Tied with Golden State and Dallas for most road victories in the NBA even after Wednesday's overtime loss at Orlando, the Timberwolves return to play Detroit on Friday at Target Center, where at 0-5 they remain one of only two winless teams at home.
Go figure …
Or as Orlando coach Scott Skiles said, "Interesting. I don't know how you predict that. It's no joke their record on the road. They're playing well."
There are possible explanations why the Wolves are 5-2 on the road and have won games at playoff contenders Chicago, Atlanta and Miami but have yet to win a game at Target Center. Even two teams with a combined 3-20 record — New Orleans and the Los Angeles Lakers — each have won a game at home while the Wolves wait on theirs. The only other team without a home victory is 0-12 Philadelphia.

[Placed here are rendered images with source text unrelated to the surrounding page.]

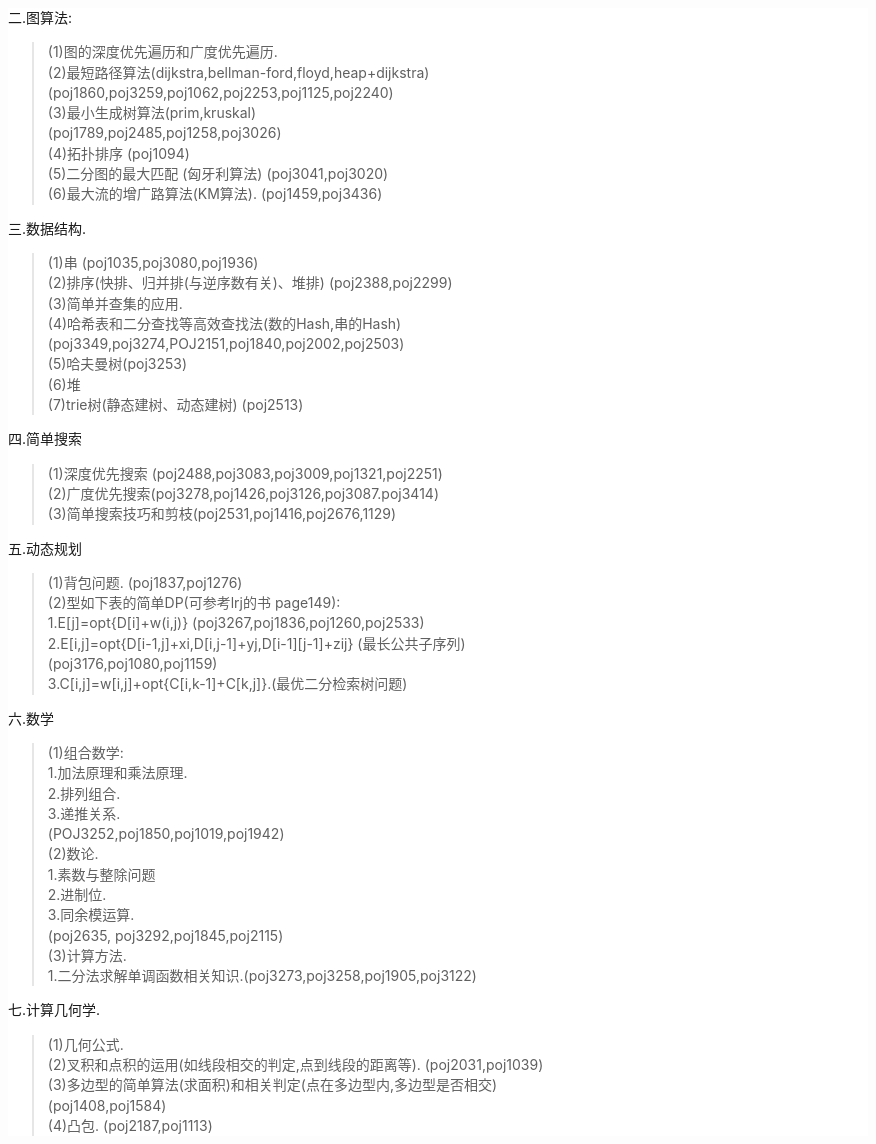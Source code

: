 二.图算法:

> (1)图的深度优先遍历和广度优先遍历.   
> (2)最短路径算法(dijkstra,bellman-ford,floyd,heap+dijkstra)   
> (poj1860,poj3259,poj1062,poj2253,poj1125,poj2240)   
> (3)最小生成树算法(prim,kruskal)   
> (poj1789,poj2485,poj1258,poj3026)   
> (4)拓扑排序 (poj1094)   
> (5)二分图的最大匹配 (匈牙利算法) (poj3041,poj3020)   
> (6)最大流的增广路算法(KM算法). (poj1459,poj3436)

三.数据结构.

> (1)串 (poj1035,poj3080,poj1936)   
> (2)排序(快排、归并排(与逆序数有关)、堆排) (poj2388,poj2299)   
> (3)简单并查集的应用.   
> (4)哈希表和二分查找等高效查找法(数的Hash,串的Hash)   
> (poj3349,poj3274,POJ2151,poj1840,poj2002,poj2503)   
> (5)哈夫曼树(poj3253)   
> (6)堆   
> (7)trie树(静态建树、动态建树) (poj2513)

四.简单搜索

> (1)深度优先搜索 (poj2488,poj3083,poj3009,poj1321,poj2251)   
> (2)广度优先搜索(poj3278,poj1426,poj3126,poj3087.poj3414)   
> (3)简单搜索技巧和剪枝(poj2531,poj1416,poj2676,1129)

五.动态规划

> (1)背包问题. (poj1837,poj1276)   
> (2)型如下表的简单DP(可参考lrj的书 page149):   
> 1.E\[j\]=opt{D\[i\]+w(i,j)} (poj3267,poj1836,poj1260,poj2533)   
> 2.E\[i,j\]=opt{D\[i-1,j\]+xi,D\[i,j-1\]+yj,D\[i-1\]\[j-1\]+zij} (最长公共子序列)   
> (poj3176,poj1080,poj1159)   
> 3.C\[i,j\]=w\[i,j\]+opt{C\[i,k-1\]+C\[k,j\]}.(最优二分检索树问题)

六.数学

> (1)组合数学:   
> 1.加法原理和乘法原理.   
> 2.排列组合.   
> 3.递推关系.   
> (POJ3252,poj1850,poj1019,poj1942)   
> (2)数论.   
> 1.素数与整除问题   
> 2.进制位.   
> 3.同余模运算.   
> (poj2635, poj3292,poj1845,poj2115)   
> (3)计算方法.   
> 1.二分法求解单调函数相关知识.(poj3273,poj3258,poj1905,poj3122)

七.计算几何学.

> (1)几何公式.   
> (2)叉积和点积的运用(如线段相交的判定,点到线段的距离等). (poj2031,poj1039)   
> (3)多边型的简单算法(求面积)和相关判定(点在多边型内,多边型是否相交)   
> (poj1408,poj1584)   
> (4)凸包. (poj2187,poj1113)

Losses to Portland and the Heat came after emotion carried players and coaches through season-opening victories at Los Angeles against the Lakers and at Denver and a memorial service in the days after coach and president of basketball operations Flip Saunders died Oct. 25. The other three home losses came during the four-game stretch starting point-guard Ricky Rubio missed because of a hamstring strain.
No matter the circumstances, such disparity is mystifying, particularly if you believe young teams are not supposed to win on the road.
"I can't explain it," Wolves interim head coach Sam Mitchell said before his team went out with Rubio back in the lineup and beat the Heat on Tuesday in Miami just 12 days after they had lost to the same team at home. "I'm not even going to try to think that hard about it. I see we're just preparing well.
'For whatever reason, we're playing better [on the road] than we are at home. Not that we've played awful at home, we just haven't been able to win some games there. I'll let you guys figure it out. I'll worry about tonight and figure out if we can win the game tonight."